───── Given data ─────
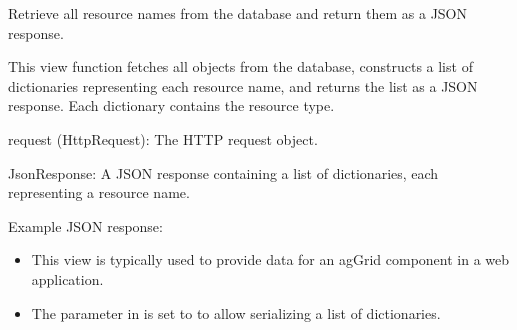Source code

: \documentclass[letterpaper,10pt,english]{sphinxmanual}
\begin{document}

\begin{fulllineitems}
\label{\detokenize{app:app.views.get_names}}
\pysigstartsignatures
{}
\pysigstopsignatures
\sphinxAtStartPar
Retrieve all resource names from the database and return them as a JSON response.

\sphinxAtStartPar
This view function fetches all  objects from the database, 
constructs a list of dictionaries representing each resource name, and 
returns the list as a JSON response. Each dictionary contains the resource type.
\begin{description}
\sphinxAtStartPar
request (HttpRequest): The HTTP request object.

\sphinxAtStartPar
JsonResponse: A JSON response containing a list of dictionaries, each representing a resource name.

\sphinxAtStartPar
Example JSON response:

\begin{sphinxVerbatim}[commandchars=\\\{\}]
\PYG{p}{[}
\PYG{p}{]}
\end{sphinxVerbatim}

\begin{itemize}
\item {} 
\sphinxAtStartPar
This view is typically used to provide data for an ag\sphinxhyphen{}Grid component in a web application.

\item {} 
\sphinxAtStartPar
The  parameter in  is set to  to allow serializing a list of dictionaries.

\end{itemize}

\end{description}

\end{fulllineitems}
\end{document}
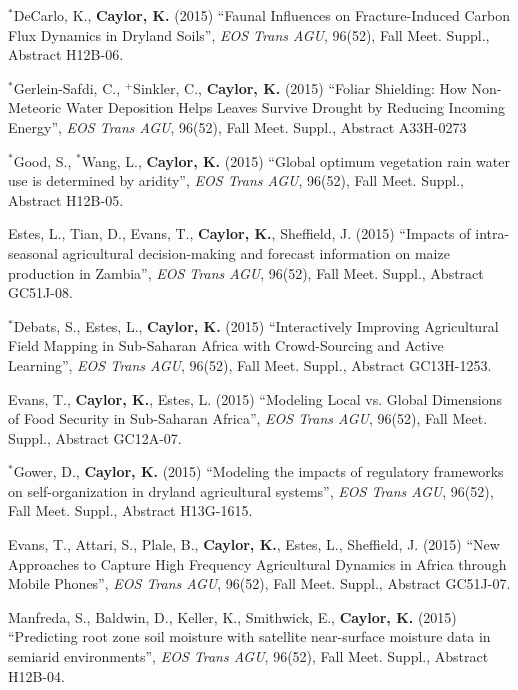 \documentclass[10pt]{report}
\begin{document}
\begin{etaremune}
\item $^{*}$DeCarlo, K., \textbf{Caylor, K.} (2015) ``Faunal Influences on Fracture-Induced Carbon Flux Dynamics in Dryland Soils'', \emph{EOS Trans AGU}, 96(52), Fall Meet. Suppl., Abstract H12B-06.

\item $^{*}$Gerlein-Safdi, C., $^{+}$Sinkler, C., \textbf{Caylor, K.} (2015) ``Foliar Shielding: How Non-Meteoric Water Deposition Helps Leaves Survive Drought by Reducing Incoming Energy'', \emph{EOS Trans AGU}, 96(52), Fall Meet. Suppl., Abstract A33H-0273

\item $^{*}$Good, S., $^{*}$Wang, L., \textbf{Caylor, K.} (2015) ``Global optimum vegetation rain water use is determined by aridity'', \emph{EOS Trans AGU}, 96(52), Fall Meet. Suppl., Abstract H12B-05.

\item Estes, L., Tian, D., Evans, T.,  \textbf{Caylor, K.}, Sheffield, J. (2015) ``Impacts of intra-seasonal agricultural decision-making and forecast information on maize production in Zambia'',  \emph{EOS Trans AGU}, 96(52), Fall Meet. Suppl., Abstract GC51J-08.

\item $^{*}$Debats, S., Estes, L., \textbf{Caylor, K.} (2015) ``Interactively Improving Agricultural Field Mapping in Sub-Saharan Africa with Crowd-Sourcing and Active Learning'',  \emph{EOS Trans AGU}, 96(52), Fall Meet. Suppl., Abstract GC13H-1253.

\item Evans, T., \textbf{Caylor, K.}, Estes, L. (2015) ``Modeling Local vs. Global Dimensions of Food Security in Sub-Saharan Africa'', \emph{EOS Trans AGU}, 96(52), Fall Meet. Suppl., Abstract GC12A-07.

\item $^{*}$Gower, D., \textbf{Caylor, K.} (2015) ``Modeling the impacts of regulatory frameworks on self-organization in dryland agricultural systems'', \emph{EOS Trans AGU}, 96(52), Fall Meet. Suppl., Abstract H13G-1615.

\item Evans, T., Attari, S., Plale, B., \textbf{Caylor, K.}, Estes, L., Sheffield, J. (2015) ``New Approaches to Capture High Frequency Agricultural Dynamics in Africa through Mobile Phones'', \emph{EOS Trans AGU}, 96(52), Fall Meet. Suppl., Abstract GC51J-07.

\item Manfreda, S., Baldwin, D., Keller, K., Smithwick, E., \textbf{Caylor, K.} (2015) ``Predicting root zone soil moisture with satellite near-surface moisture data in semiarid environments'',  \emph{EOS Trans AGU}, 96(52), Fall Meet. Suppl., Abstract H12B-04.


\end{etaremune}
\end{document}
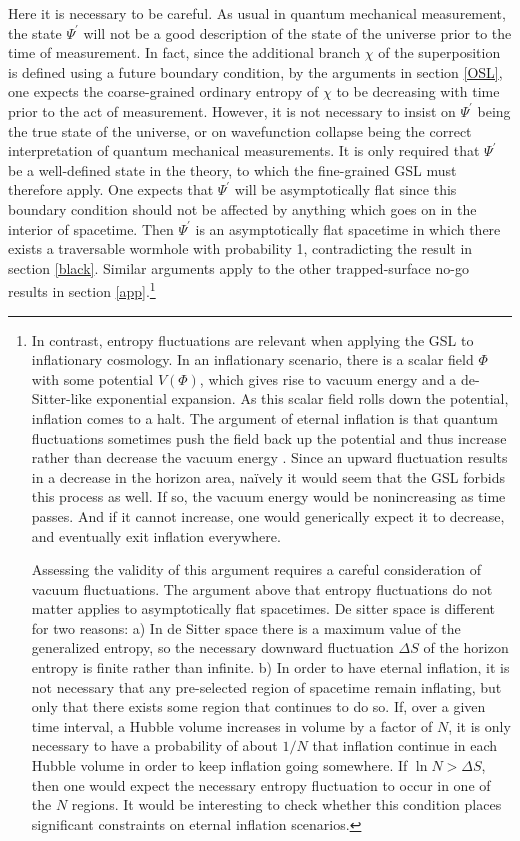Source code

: \documentclass[12pt]{article}
\begin{document}
Here it is necessary to be careful.  As usual in quantum mechanical measurement, the state $\Psi^\prime$ will not be a good description of the state of the universe prior to the time of measurement.  In fact, since the additional branch $\chi$ of the superposition is defined using a future boundary condition, by the arguments in section \ref{OSL}, one expects the coarse-grained ordinary entropy of $\chi$ to be decreasing with time prior to the act of measurement.  However, it is not necessary to insist on $\Psi^\prime$ being the true state of the universe, or on wavefunction collapse being the correct interpretation of quantum mechanical measurements.  It is only required that $\Psi^\prime$ be a well-defined state in the theory, to which the fine-grained GSL must therefore apply.  One expects that $\Psi^\prime$ will be asymptotically flat since this boundary condition should not be affected by anything which goes on in the interior of spacetime.  Then 
$\Psi^\prime$ is an asymptotically flat spacetime in which there exists a traversable wormhole with probability 1, contradicting the result in section \ref{black}.  Similar arguments apply to the other trapped-surface no-go results in section \ref{app}.\footnote{In contrast, entropy fluctuations are relevant when applying the GSL to inflationary cosmology.  In an inflationary scenario, there is a scalar field $\Phi$ with some potential $V(\Phi)$, which gives rise to vacuum energy and a de-Sitter-like exponential expansion.  As this scalar field rolls down the potential, inflation comes to a halt.  The argument of eternal inflation is that quantum fluctuations sometimes push the field back up the potential and thus increase rather than decrease the vacuum energy \cite{eternal}.  Since an upward fluctuation results in a decrease in the horizon area, na\"{i}vely it would seem that the GSL forbids this process as well.  If so, the vacuum energy would be nonincreasing as time passes.  And if it cannot increase, one would generically expect it to decrease, and eventually exit inflation everywhere.

Assessing the validity of this argument requires a careful consideration of vacuum fluctuations.  The argument above that entropy fluctuations do not matter applies to asymptotically flat spacetimes.  De sitter space is different for two reasons: a) In de Sitter space there is a maximum value of the generalized entropy, so the necessary downward fluctuation $\Delta S$ of the horizon entropy is finite rather than infinite. b) In order to have eternal inflation, it is not necessary that any pre-selected region of spacetime remain inflating, but only that there exists some region that continues to do so.  If, over a given time interval, a Hubble volume increases in volume by a factor of $N$, it is only necessary to have a probability of about $1/N$ that inflation continue in each Hubble volume in order to keep inflation going somewhere.  If $\ln N > \Delta S$, then one would expect the necessary entropy fluctuation to occur in one of the $N$ regions.  It would be interesting to check whether this condition places significant constraints on eternal inflation scenarios.\label{inflation}}
\end{document}
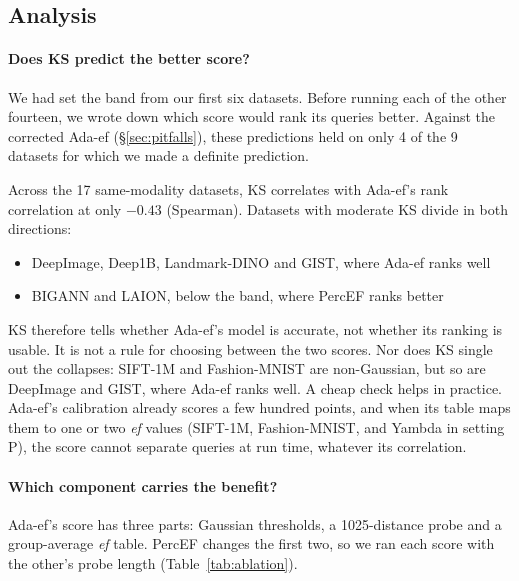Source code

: \documentclass[twocolumn]{svjour3}
\newcommand{\ef}{\textit{ef}}
\begin{document}
\subsection{Analysis}\label{sec:analysis}

\paragraph{Does KS predict the better score?}\label{sec:predict}
We had set the band from our first six datasets. Before running each of the other fourteen, we wrote
down which score would rank its queries better. Against the corrected Ada-ef (\S\ref{sec:pitfalls}),
these predictions held on only 4 of the 9 datasets for which we made a definite prediction.

Across the 17 same-modality datasets, KS correlates with Ada-ef's rank correlation at only $-0.43$
(Spearman). Datasets with moderate KS divide in both directions:
\begin{itemize}
\item DeepImage, Deep1B, Landmark-DINO and GIST, where Ada-ef ranks well
\item BIGANN and LAION, below the band, where PercEF ranks better
\end{itemize}
KS therefore tells whether Ada-ef's model is accurate, not whether its ranking is usable. It is not
a rule for choosing between the two scores. Nor does KS single out the collapses: SIFT-1M and
Fashion-MNIST are non-Gaussian, but so are DeepImage and GIST, where Ada-ef ranks well. A cheap
check helps in practice. Ada-ef's calibration already scores a few hundred points, and when its
table maps them to one or two \ef{} values (SIFT-1M, Fashion-MNIST, and Yambda in setting P), the
score cannot separate queries at run time, whatever its correlation.

\paragraph{Which component carries the benefit?}\label{sec:ablation}
Ada-ef's score has three parts: Gaussian thresholds, a 1025-distance probe and a group-average \ef{}
table. PercEF changes the first two, so we ran each score with the other's probe length
(Table~\ref{tab:ablation}).
\end{document}
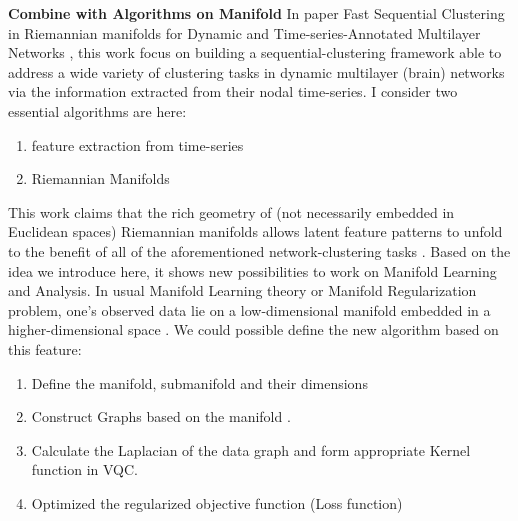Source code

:\documentclass{article}
\begin{document}
\textbf{Combine with Algorithms on Manifold}
In paper Fast Sequential Clustering in Riemannian
manifolds for Dynamic and Time-series-Annotated Multilayer Networks \cite{manifold1}, this
work focus on building a sequential-clustering framework able to address
a wide variety of clustering tasks in dynamic multilayer (brain) networks
via the information extracted from their nodal time-series.
I consider two essential algorithms are here:
\begin{enumerate}
  \item feature extraction from time-series
  \item Riemannian Manifolds
\end{enumerate}
This work claims that the rich geometry of 
(not necessarily embedded in Euclidean spaces) Riemannian manifolds 
allows latent feature patterns to unfold to the benefit of all of 
the aforementioned network-clustering tasks \cite{manifold1}.
Based on the idea we introduce here, it shows new possibilities to 
work on Manifold Learning and Analysis. In usual Manifold Learning 
theory or Manifold Regularization problem, one's observed data lie on a 
low-dimensional manifold embedded in a higher-dimensional space \cite{manifold2}. 
We could possible define the new algorithm based on this feature: 
\begin{enumerate}
  \item Define the manifold, submanifold and their dimensions
  \item Construct Graphs based on the manifold \cite{manifold3}. 
  \item Calculate the Laplacian of the data graph and form 
        appropriate Kernel function in VQC. 
  \item Optimized the regularized objective function (Loss function)
\end{enumerate} 
\end{document}
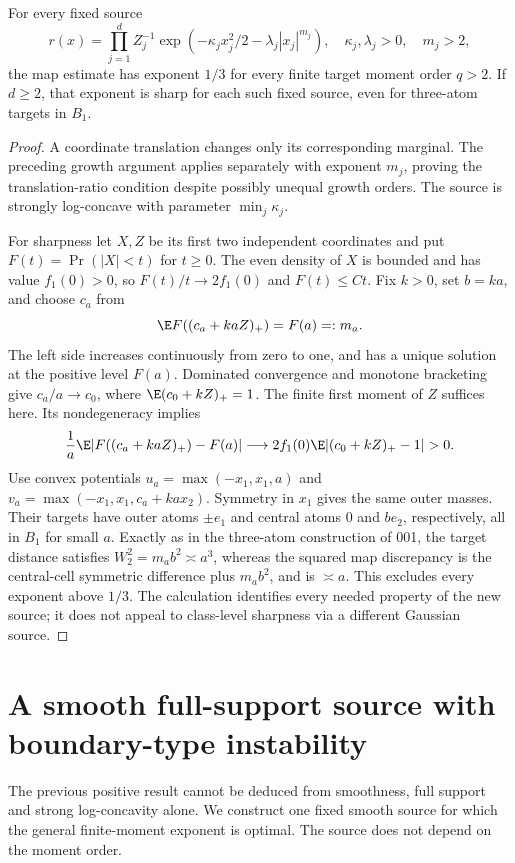 \begin{corollary}\label{cor:product}
For every fixed source
\[
 r(x)=\prod_{j=1}^d Z_j^{-1}
       \exp(-\kappa_jx_j^2/2-\lambda_j|x_j|^{m_j}),
 \quad \kappa_j,\lambda_j>0,\quad m_j>2,
\]
the map estimate has exponent $1/3$ for every finite target moment order $q>2$. If $d\ge2$, that exponent is sharp for each such fixed source, even for three-atom targets in $B_1$.
\end{corollary}
\begin{proof}
A coordinate translation changes only its corresponding marginal. The preceding growth argument applies separately with exponent $m_j$, proving the translation-ratio condition despite possibly unequal growth orders. The source is strongly log-concave with parameter $\min_j\kappa_j$.

For sharpness let $X,Z$ be its first two independent coordinates and put $F(t)=\Pr(|X|<t)$ for $t\ge0$. The even density of $X$ is bounded and has value $f_1(0)>0$, so $F(t)/t\to2f_1(0)$ and $F(t)\le C t$. Fix $k>0$, set $b=ka$, and choose $c_a$ from
\[
 \E F((c_a+kaZ)_+)=F(a)=:m_a.
\]
The left side increases continuously from zero to one, and has a unique solution at the positive level $F(a)$. Dominated convergence and monotone bracketing give $c_a/a\to c_0$, where $\E(c_0+kZ)_+=1$. The finite first moment of $Z$ suffices here. Its nondegeneracy implies
\[
 \frac1a\E|F((c_a+kaZ)_+)-F(a)|
 \longrightarrow2f_1(0)\E|(c_0+kZ)_+-1|>0.
\]
Use convex potentials $u_a=\max(-x_1,x_1,a)$ and
$v_a=\max(-x_1,x_1,c_a+ka x_2)$. Symmetry in $x_1$ gives the same outer masses. Their targets have outer atoms $\pm e_1$ and central atoms $0$ and $be_2$, respectively, all in $B_1$ for small $a$. Exactly as in the three-atom construction of 001, the target distance satisfies $W_2^2=m_ab^2\asymp a^3$, whereas the squared map discrepancy is the central-cell symmetric difference plus $m_ab^2$, and is $\asymp a$. This excludes every exponent above $1/3$. The calculation identifies every needed property of the new source; it does not appeal to class-level sharpness via a different Gaussian source.
\end{proof}

\section{A smooth full-support source with boundary-type instability}\label{sec:steep}
The previous positive result cannot be deduced from smoothness, full support and strong log-concavity alone. We construct one fixed smooth source for which the general finite-moment exponent is optimal. The source does not depend on the moment order.

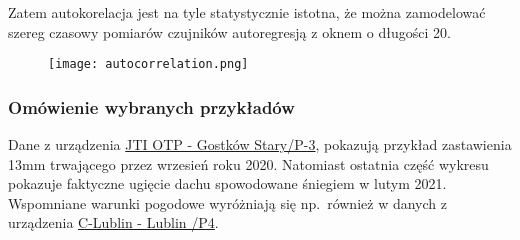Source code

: Zatem autokorelacja jest na tyle statystycznie istotna, że można zamodelować szereg czasowy pomiarów czujników autoregresją z oknem o długości 20.
\begin{figure}[H]
    \texttt{[image: autocorrelation.png]}
    \label{fig:autocorrelation}
\end{figure}

\subsubsection{Omówienie wybranych przykładów}

Dane z urządzenia \hyperref[fig:example812]{JTI OTP - Gostków Stary/P-3}, pokazują przykład zastawienia 13mm trwającego przez wrzesień roku 2020.
Natomiast ostatnia część wykresu pokazuje faktyczne ugięcie dachu spowodowane śniegiem w lutym 2021.
Wspomniane warunki pogodowe wyróżniają się np.\ również w danych z urządzenia \hyperref[fig:example201]{C-Lublin - Lublin /P4}.


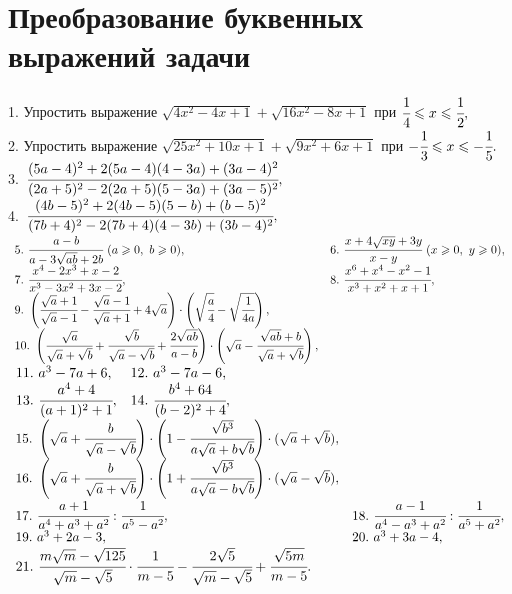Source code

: \section{Преобразование буквенных выражений задачи}
1. Упростить выражение $\sqrt{4x^2-4x+1}+\sqrt{16x^2-8x+1}$ при $\cfrac{1}{4}\leqslant x\leqslant\cfrac{1}{2},$\\
2. Упростить выражение $\sqrt{25x^2+10x+1}+\sqrt{9x^2+6x+1}$ при $-\cfrac{1}{3}\leqslant x\leqslant-\cfrac{1}{5}.$\\
3.\ $\cfrac{(5a-4)^2+2(5a-4)(4-3a)+(3a-4)^2}{(2a+5)^2-2(2a+5)(5-3a)+(3a-5)^2},$\\
4.\ $\cfrac{(4b-5)^2+2(4b-5)(5-b)+(b-5)^2}{(7b+4)^2-2(7b+4)(4-3b)+(3b-4)^2},$\\
$\begin{array}{ll}
5.\ \cfrac{a-b}{a-3\sqrt{ab}+2b}\ (a\geqslant0,\ b\geqslant0),&
6.\ \cfrac{x+4\sqrt{xy}+3y}{x-y}\ (x\geqslant0,\ y\geqslant0),\\
7.\ \cfrac{x^4-2x^3+x-2}{x^3-3x^2+3x-2},&
8.\ \cfrac{x^6+x^4-x^2-1}{x^3+x^2+x+1},\\
9.\ \left(\cfrac{\sqrt{a}+1}{\sqrt{a}-1}-\cfrac{\sqrt{a}-1}{\sqrt{a}+1}+4\sqrt{a}\right)\cdot
\left(\sqrt{\cfrac{a}{4}}-\sqrt{\cfrac{1}{4a}}\right),\\
10.\ \left(\cfrac{\sqrt{a}}{\sqrt{a}+\sqrt{b}}+\cfrac{\sqrt{b}}{\sqrt{a}-\sqrt{b}}+
\cfrac{2\sqrt{ab}}{a-b}\right)\cdot\left(\sqrt{a}-\cfrac{\sqrt{ab}+b}{\sqrt{a}+\sqrt{b}}\right),
\end{array}$\\
$\begin{array}{ll}
11.\ a^3-7a+6,&
12.\ a^3-7a-6,\\
13.\ \cfrac{a^4+4}{(a+1)^2+1},&
14.\ \cfrac{b^4+64}{(b-2)^2+4},\end{array}$\\ $\begin{array}{ll}
15.\ \left(\sqrt{a}+\cfrac{b}{\sqrt{a}-\sqrt{b}}\right)\cdot\left(1-\cfrac{\sqrt{b^3}}{a\sqrt{a}+b\sqrt{b}}\right)\cdot
(\sqrt{a}+\sqrt{b}),\\
16.\ \left(\sqrt{a}+\cfrac{b}{\sqrt{a}+\sqrt{b}}\right)\cdot\left(1+\cfrac{\sqrt{b^3}}{a\sqrt{a}-b\sqrt{b}}\right)\cdot
(\sqrt{a}-\sqrt{b}),\\
17.\ \cfrac{a+1}{a^4+a^3+a^2}: \cfrac{1}{a^5-a^2},&
18.\ \cfrac{a-1}{a^4-a^3+a^2}: \cfrac{1}{a^5+a^2},\\
19.\ a^3+2a-3,&
20.\ a^3+3a-4,
\end{array}$\\
$\begin{array}{ll}
21.\ \cfrac{m\sqrt{m}-\sqrt{125}}{\sqrt{m}-\sqrt{5}}\cdot\cfrac{1}{m-5}-\cfrac{2\sqrt{5}}{\sqrt{m}-\sqrt{5}}+\cfrac{\sqrt{5m}}{m-5}.\\
\end{array}$\\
─────
[Work to complete]
Taking the material above, say how many lines have "Fashion" in them, and give no other output.

[Reply to the task]
2